The Place Itself is Worth The Effort
- Jake Watson
- 56 minutes ago
- 3 min read
Last week I joked that by mid‑July at least a few parents might start missing the structure of the school calendar. I didn’t expect to prove my own point quite this quickly. Summer has a way of loosening the edges of time, and somewhere between this past Monday and Thursday I seem to have misplaced a few days.
In the middle of it, though, (or was it at the end?) there was something worth pausing for. On Saturday morning families gathered for a life jacket giveaway at CTA. This wasn't a big event. It wasn't another Red Flannel Day or even the Sip and Shop Hop that happens every so often downtown. It was simply the sight of families working alongside one another, helping parents fit bright orange and yellow life vests onto kids who were mostly excited to see the firefighters, deputies, EMTs and the trucks and equipment they brought to the event.
Events like this take planning, coordination and a willingness from different groups to line up their schedules and share responsibility. I'm sure everybody involved had other things they could have been doing, and yet for a couple hours they were all focused on the same goal: making sure children head into summer a little safer than they would have otherwise.
We, or maybe I, use the word “citizen” often around here, and usually without thinking much about it. But watching that parking lot fill up Saturday morning, it occurred to me that citizenship probably isn’t as grand as we, (or, ok maybe just I) sometimes make it. More often it shows up in ordinary decisions. Choosing to lend a hand instead of critique from a distance, choosing to collaborate instead of compete, choosing to give your time without much thought about who gets the credit.
Every community goes through seasons when conversations feel heavier than usual. Though that may sound bad, it's often a sign that people care deeply about the same place, even if they don’t always agree on the path forward. Part of that weight, I think, comes when history and governance intersect. Traditions matter here, especially here, and they always have. They shape how people see this place and how we describe it to others with an undertone of pride. At the same time, the responsibility of running a city carries its own realities. There are budgets that don’t always appease everybody, legal frameworks that work for most but not all, and decisions that don’t always fit neatly inside nostalgia.
History and governance. Those two things aren’t enemies, but they don’t always align perfectly either.
And when they don’t, it’s easy for old frustrations to resurface. Where symbols can start to carry more than their literal meaning. What hangs on a wall can begin to feel like a statement about belonging, about recognition, about who speaks for the town’s identity.
It doesn't take a long memory to know that conversations about tradition and direction have felt complicated. Cedar Springs has had moments when long‑standing relationships were tested and when decisions carried more emotion than anyone expected. Those seasons weren’t easy, and they certainly weren’t tidy, but the story didn’t end there. The town endured and people adjusted. Eventually, things found their footing again.
And maybe that’s part of what citizenship requires in a small town like ours. Not just enthusiasm when everything feels unified, but selfless collaboration when it doesn’t. A willingness to protect what matters without losing sight of one another in the process.

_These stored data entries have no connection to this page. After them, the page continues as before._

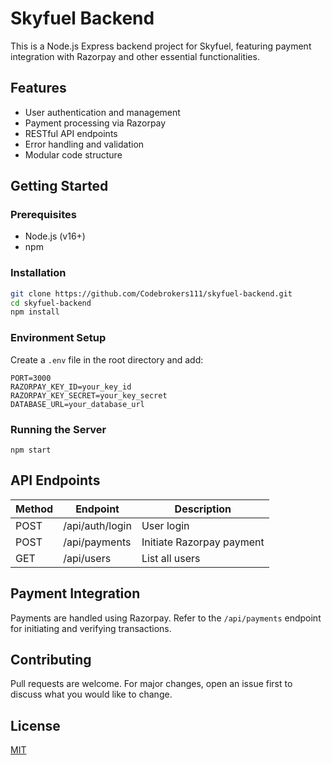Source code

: # Skyfuel Backend

This is a Node.js Express backend project for Skyfuel, featuring payment integration with Razorpay and other essential functionalities.

## Features

- User authentication and management
- Payment processing via Razorpay
- RESTful API endpoints
- Error handling and validation
- Modular code structure

## Getting Started

### Prerequisites

- Node.js (v16+)
- npm

### Installation

```bash
git clone https://github.com/Codebrokers111/skyfuel-backend.git
cd skyfuel-backend
npm install
```

### Environment Setup

Create a `.env` file in the root directory and add:

```
PORT=3000
RAZORPAY_KEY_ID=your_key_id
RAZORPAY_KEY_SECRET=your_key_secret
DATABASE_URL=your_database_url
```

### Running the Server

```bashs
npm start
```

## API Endpoints

| Method | Endpoint         | Description                |
|--------|-----------------|----------------------------|
| POST   | /api/auth/login | User login                 |
| POST   | /api/payments   | Initiate Razorpay payment  |
| GET    | /api/users      | List all users             |

## Payment Integration

Payments are handled using Razorpay. Refer to the `/api/payments` endpoint for initiating and verifying transactions.

## Contributing

Pull requests are welcome. For major changes, open an issue first to discuss what you would like to change.

## License

[MIT](LICENSE)

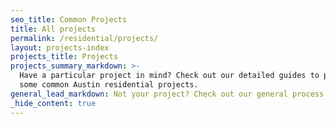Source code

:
 ```yaml
---
seo_title: Common Projects
title: All projects
permalink: /residential/projects/
layout: projects-index
projects_title: Projects
projects_summary_markdown: >-
  Have a particular project in mind? Check out our detailed guides to permitting
  some common Austin residential projects.
general_lead_markdown: Not your project? Check out our general process overview.
_hide_content: true
---
```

History isn’t erased simply because it isn’t centered in every room, and it isn’t strengthened by turning it into a dividing line either.
The strength of a tradition comes from the people who carry it forward, not just from where it’s displayed.

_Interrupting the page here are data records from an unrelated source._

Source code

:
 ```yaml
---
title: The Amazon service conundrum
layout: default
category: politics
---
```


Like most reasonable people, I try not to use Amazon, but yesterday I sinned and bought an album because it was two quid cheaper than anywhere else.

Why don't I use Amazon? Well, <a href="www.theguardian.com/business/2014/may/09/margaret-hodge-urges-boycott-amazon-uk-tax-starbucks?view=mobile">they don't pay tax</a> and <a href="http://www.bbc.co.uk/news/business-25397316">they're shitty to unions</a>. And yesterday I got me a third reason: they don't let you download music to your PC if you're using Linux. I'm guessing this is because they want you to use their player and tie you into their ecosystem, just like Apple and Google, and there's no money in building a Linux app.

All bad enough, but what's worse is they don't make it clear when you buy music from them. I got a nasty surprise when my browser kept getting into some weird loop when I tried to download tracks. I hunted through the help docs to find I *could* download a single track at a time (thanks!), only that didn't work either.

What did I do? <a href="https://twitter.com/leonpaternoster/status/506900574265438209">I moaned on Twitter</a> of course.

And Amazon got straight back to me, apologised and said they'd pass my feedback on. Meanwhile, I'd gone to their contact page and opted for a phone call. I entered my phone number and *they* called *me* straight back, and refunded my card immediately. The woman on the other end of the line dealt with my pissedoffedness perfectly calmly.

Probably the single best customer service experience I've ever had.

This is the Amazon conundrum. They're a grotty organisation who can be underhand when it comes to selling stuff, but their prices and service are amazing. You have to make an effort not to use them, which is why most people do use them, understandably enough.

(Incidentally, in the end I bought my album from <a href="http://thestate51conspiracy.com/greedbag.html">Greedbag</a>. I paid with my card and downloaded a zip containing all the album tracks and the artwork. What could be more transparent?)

By the end of Saturday morning, dozens of families drove away with life jackets in the back seat and kids already talking about the lake or the river or wherever summer will take them. In fact, some families went straight to the lake from the event, as evidenced by the photos they sent. Over time, these are the kinds of individual efforts that shape a place more than we realize.
Summer is just beginning. There will be bigger events, bigger conversations, and probably a few louder moments ahead. But if this week reminded me of anything, it’s that communities tend to move forward not so much because everyone agrees on everything, but because enough people decide the place itself is worth the effort.
Sometimes it takes the right people making that decision, and sometimes that effort looks as simple as kneeling down to tighten a strap, and wishing a kid a safe summer.